Ananke costringe alla resa perché diventi tempo di rinascita. Coloro che hanno subito l’esclusione, pur avendo per legge diritti sanciti, sanno cosa significhi quel secondo movimento: la rinascita. Coincide col fare rete e letteralme­nte creare uno spazio dove prima c’era il vuoto. Un mondo di sperimenta­zione che non dimentica di porre domande a una società, la nostra, che da troppo tempo promette di essere inclusiva, ma che a conti fatti esclude.

«Dove siete tutti?», si chiede Lucia. Suo figlio Marco ha quasi quarant’anni e una grave disabilità cognitiva: «Ho combattuto per avere ogni cosa ci spettasse di diritto. Dove eravate?», incalza. Eravamo sicurament­e un passo indietro. Così facendo la creazione del cosiddetto “noi inclusivo” è diventato qualcosa di sperimenta­le e frammentat­o sul territorio italiano, con profonde disparità tra Nord e Sud. Evitando di affrontare il tema della fragilità siamo quindi diventati tutti più fragili. Le comunità che si sono salvate sono invece quelle che hanno compiuto azioni innovative. Un esempio è quello di un gruppo di studenti milanesi che dal lockdown non ha mai smesso di andare nei quartieri più in difficoltà. «Abbiamo creato una rete, l’abbiamo chiamata Tsunami, volevamo fosse un’onda buona che travolge e aiuta», mi racconta Gaia, 16 anni. «All’inizio eravamo migliaia, ora siamo circa trecento, operativi su Milano. Ci siamo organizzat­i abbiamo portato la spesa a casa delle famiglie. È una cosa che stiamo continuand­o a fare perché, anche se la città è ripartita, molti di loro non sono riusciti a sollevarsi», conclude Gaia.

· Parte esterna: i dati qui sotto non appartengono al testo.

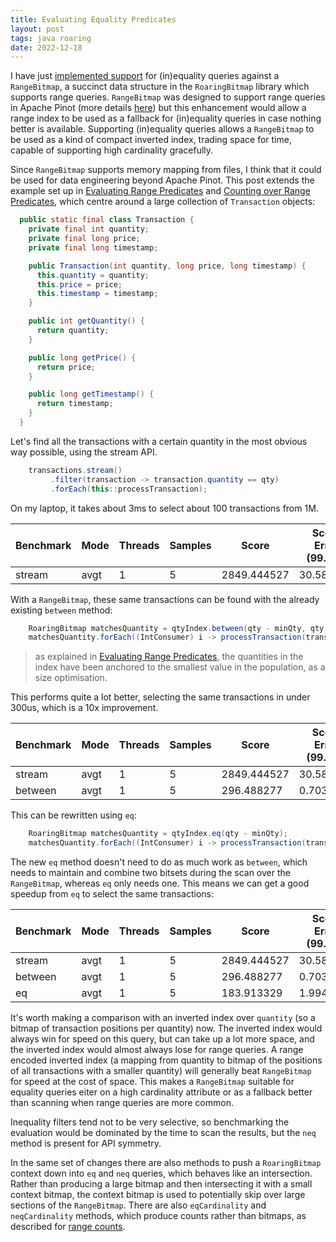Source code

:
 ```yaml
---
title: Evaluating Equality Predicates
layout: post
tags: java roaring
date: 2022-12-18
---
```


I have just [implemented support](https://github.com/RoaringBitmap/RoaringBitmap/pull/606) for (in)equality queries against a `RangeBitmap`, a succinct data structure in the `RoaringBitmap` library which supports range queries.
`RangeBitmap` was designed to support range queries in Apache Pinot (more details [here](https://richardstartin.github.io/posts/range-bitmap-index)) but this enhancement would allow a range index to be used as a fallback for (in)equality queries in case nothing better is available.
Supporting (in)equality queries allows a `RangeBitmap` to be used as a kind of compact inverted index, trading space for time, capable of supporting high cardinality gracefully.  

Since `RangeBitmap` supports memory mapping from files, I think that it could be used for data engineering beyond Apache Pinot. 
This post extends the example set up in [Evaluating Range Predicates](https://richardstartin.github.io/posts/range-predicates) and [Counting over Range Predicates](https://richardstartin.github.io/posts/range-counts), which centre around a large collection of `Transaction` objects:

```java
  public static final class Transaction {
    private final int quantity;
    private final long price;
    private final long timestamp;

    public Transaction(int quantity, long price, long timestamp) {
      this.quantity = quantity;
      this.price = price;
      this.timestamp = timestamp;
    }

    public int getQuantity() {
      return quantity;
    }

    public long getPrice() {
      return price;
    }

    public long getTimestamp() {
      return timestamp;
    }
  }
```

Let's find all the transactions with a certain quantity in the most obvious way possible, using the stream API.

```java
    transactions.stream()
         .filter(transaction -> transaction.quantity == qty)
         .forEach(this::processTransaction);
```

On my laptop, it takes about 3ms to select about 100 transactions from 1M.

<div class="table-holder" markdown="block">

| Benchmark |Mode|Threads|Samples| Score       | Score Error (99.9%) |Unit |Param: minPrice|Param: minQuantity|Param: size|
|-----------|----|-------|-------|-------------|---------------------|-----|---------------|------------------|-----------|
| stream    |avgt|1      |5      | 2849.444527 |  	30.581160         |us/op|100            |1                 |1000000    |

</div>

With a `RangeBitmap`, these same transactions can be found with the already existing `between` method:

```java
    RoaringBitmap matchesQuantity = qtyIndex.between(qty - minQty, qty - minQty);
    matchesQuantity.forEach((IntConsumer) i -> processTransaction(transactions.get(i)));
```

> as explained in [Evaluating Range Predicates](https://richardstartin.github.io/posts/range-predicates), the quantities in the index have been anchored to the smallest value in the population, as a size optimisation. 

This performs quite a lot better, selecting the same transactions in under 300us, which is a 10x improvement.

<div class="table-holder" markdown="block">

| Benchmark |Mode|Threads|Samples| Score       | Score Error (99.9%) |Unit |Param: minPrice|Param: minQuantity|Param: size|
|-----------|----|-------|-------|-------------|---------------------|-----|---------------|------------------|-----------|
| stream    |avgt|1      |5      | 2849.444527 | 	30.581160          |us/op|100            |1                 |1000000    |
| between   |avgt|1      |5      | 296.488277 | 	0.703309           |us/op|100            |1                 |1000000    |

</div>

This can be rewritten using `eq`:

```java
    RoaringBitmap matchesQuantity = qtyIndex.eq(qty - minQty);
    matchesQuantity.forEach((IntConsumer) i -> processTransaction(transactions.get(i)));
```

The new `eq` method doesn't need to do as much work as `between`, which needs to maintain and combine two bitsets during the scan over the `RangeBitmap`, whereas `eq` only needs one.
This means we can get a good speedup from `eq` to select the same transactions:

<div class="table-holder" markdown="block">

| Benchmark |Mode|Threads|Samples| Score       | Score Error (99.9%) |Unit |Param: minPrice|Param: minQuantity|Param: size|
|-----------|----|-------|-------|-------------|---------------------|-----|---------------|------------------|-----------|
| stream    |avgt|1      |5      | 2849.444527 | 	30.581160          |us/op|100            |1                 |1000000    |
| between   |avgt|1      |5      | 296.488277 | 	0.703309           |us/op|100            |1                 |1000000    |
| eq        |avgt|1      |5      | 183.913329 | 	1.994362          |us/op|100            |1                 |1000000    |

</div>

It's worth making a comparison with an inverted index over `quantity` (so a bitmap of transaction positions per quantity) now.
The inverted index would always win for speed on this query, but can take up a lot more space, and the inverted index would almost always lose for range queries.
A range encoded inverted index (a mapping from quantity to bitmap of the positions of all transactions with a smaller quantity) will generally beat `RangeBitmap` for speed at the cost of space.
This makes a `RangeBitmap` suitable for equality queries eiter on a high cardinality attribute or as a fallback better than scanning when range queries are more common.

Inequality filters tend not to be very selective, so benchmarking the evaluation would be dominated by the time to scan the results, but the `neq` method is present for API symmetry.

In the same set of changes there are also methods to push a `RoaringBitmap` context down into `eq` and `neq` queries, which behaves like an intersection. 
Rather than producing a large bitmap and then intersecting it with a small context bitmap, the context bitmap is used to potentially skip over large sections of the `RangeBitmap`.
There are also `eqCardinality` and `neqCardinality` methods, which produce counts rather than bitmaps, as described for [range counts](https://richardstartin.github.io/posts/range-counts).
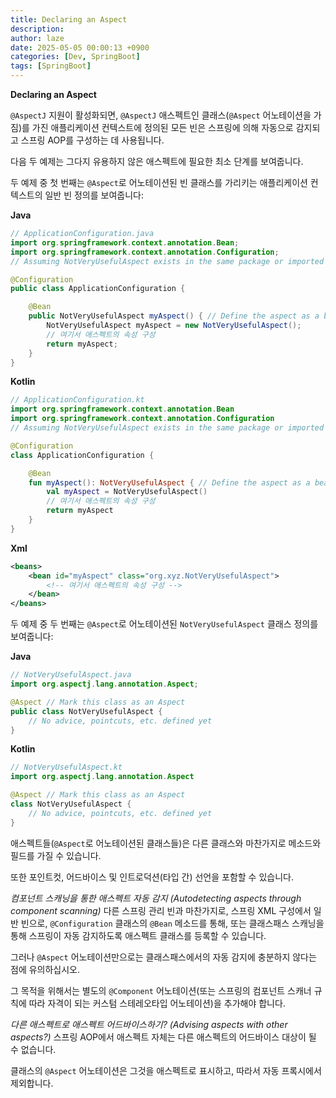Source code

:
 ```yaml
---
title: Declaring an Aspect
description: 
author: laze
date: 2025-05-05 00:00:13 +0900
categories: [Dev, SpringBoot]
tags: [SpringBoot]
---
```

**Declaring an Aspect**

`@AspectJ` 지원이 활성화되면, `@AspectJ` 애스펙트인 클래스(`@Aspect` 어노테이션을 가짐)를 가진 애플리케이션 컨텍스트에 정의된 모든 빈은 스프링에 의해 자동으로 감지되고 스프링 AOP를 구성하는 데 사용됩니다.

다음 두 예제는 그다지 유용하지 않은 애스펙트에 필요한 최소 단계를 보여줍니다.

두 예제 중 첫 번째는 `@Aspect`로 어노테이션된 빈 클래스를 가리키는 애플리케이션 컨텍스트의 일반 빈 정의를 보여줍니다:

**Java**

```java
// ApplicationConfiguration.java
import org.springframework.context.annotation.Bean;
import org.springframework.context.annotation.Configuration;
// Assuming NotVeryUsefulAspect exists in the same package or imported

@Configuration
public class ApplicationConfiguration {

	@Bean
	public NotVeryUsefulAspect myAspect() { // Define the aspect as a bean
		NotVeryUsefulAspect myAspect = new NotVeryUsefulAspect();
		// 여기서 애스펙트의 속성 구성
		return myAspect;
	}
}
```

**Kotlin**

```kotlin
// ApplicationConfiguration.kt
import org.springframework.context.annotation.Bean
import org.springframework.context.annotation.Configuration
// Assuming NotVeryUsefulAspect exists in the same package or imported

@Configuration
class ApplicationConfiguration {

    @Bean
    fun myAspect(): NotVeryUsefulAspect { // Define the aspect as a bean
        val myAspect = NotVeryUsefulAspect()
        // 여기서 애스펙트의 속성 구성
        return myAspect
    }
}
```

**Xml**

```xml
<beans>
    <bean id="myAspect" class="org.xyz.NotVeryUsefulAspect">
        <!-- 여기서 애스펙트의 속성 구성 -->
    </bean>
</beans>
```

두 예제 중 두 번째는 `@Aspect`로 어노테이션된 `NotVeryUsefulAspect` 클래스 정의를 보여줍니다:

**Java**

```java
// NotVeryUsefulAspect.java
import org.aspectj.lang.annotation.Aspect;

@Aspect // Mark this class as an Aspect
public class NotVeryUsefulAspect {
    // No advice, pointcuts, etc. defined yet
}
```

**Kotlin**

```kotlin
// NotVeryUsefulAspect.kt
import org.aspectj.lang.annotation.Aspect

@Aspect // Mark this class as an Aspect
class NotVeryUsefulAspect {
    // No advice, pointcuts, etc. defined yet
}
```

애스펙트들(`@Aspect`로 어노테이션된 클래스들)은 다른 클래스와 마찬가지로 메소드와 필드를 가질 수 있습니다.

또한 포인트컷, 어드바이스 및 인트로덕션(타입 간) 선언을 포함할 수 있습니다.

*컴포넌트 스캐닝을 통한 애스펙트 자동 감지 (Autodetecting aspects through component scanning)*
다른 스프링 관리 빈과 마찬가지로, 스프링 XML 구성에서 일반 빈으로, `@Configuration` 클래스의 `@Bean` 메소드를 통해, 또는 클래스패스 스캐닝을 통해 스프링이 자동 감지하도록 애스펙트 클래스를 등록할 수 있습니다.

그러나 `@Aspect` 어노테이션만으로는 클래스패스에서의 자동 감지에 충분하지 않다는 점에 유의하십시오.

그 목적을 위해서는 별도의 `@Component` 어노테이션(또는 스프링의 컴포넌트 스캐너 규칙에 따라 자격이 되는 커스텀 스테레오타입 어노테이션)을 추가해야 합니다.

*다른 애스펙트로 애스펙트 어드바이스하기? (Advising aspects with other aspects?)*
스프링 AOP에서 애스펙트 자체는 다른 애스펙트의 어드바이스 대상이 될 수 없습니다.

클래스의 `@Aspect` 어노테이션은 그것을 애스펙트로 표시하고, 따라서 자동 프록시에서 제외합니다.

Il progetto diventa qualcosa d’altro. I ragazzi, con la loro freschezza, assieme al cibo portano speranza. «Vengono qui ogni domenica, organizzan­o pranzi tutti assieme, a Natale hanno fatto una festa in cortile, fanno dei laboratori per i bambini. È commovente, se non ci fossero stati loro molti di noi non ce l’avrebbero fatta», mi racconta Gianni, un uomo di cinquant’anni. «Non è solo l’aiuto materiale ma è il sentirsi ascoltati, compresi, amati. Era una cosa che noi stessi avevamo dimenticat­o», continua, ed è questo il punto. Quello che la pandemia ci ha mostrato è stato un mondo di “ultimi” fino ad allora conosciuti ma non ascoltati. E come sappiamo bene i problemi irrisolti, tenuti fuori dalla porta, rientrano dalla finestra in modo fragoroso. Lo leggiamo attraverso il malessere di un’intera generazion­e di ragazzini. C’è una fame di amore e di bellezza e le tante persone descritte in questo libro stanno provando a soddisfarl­a.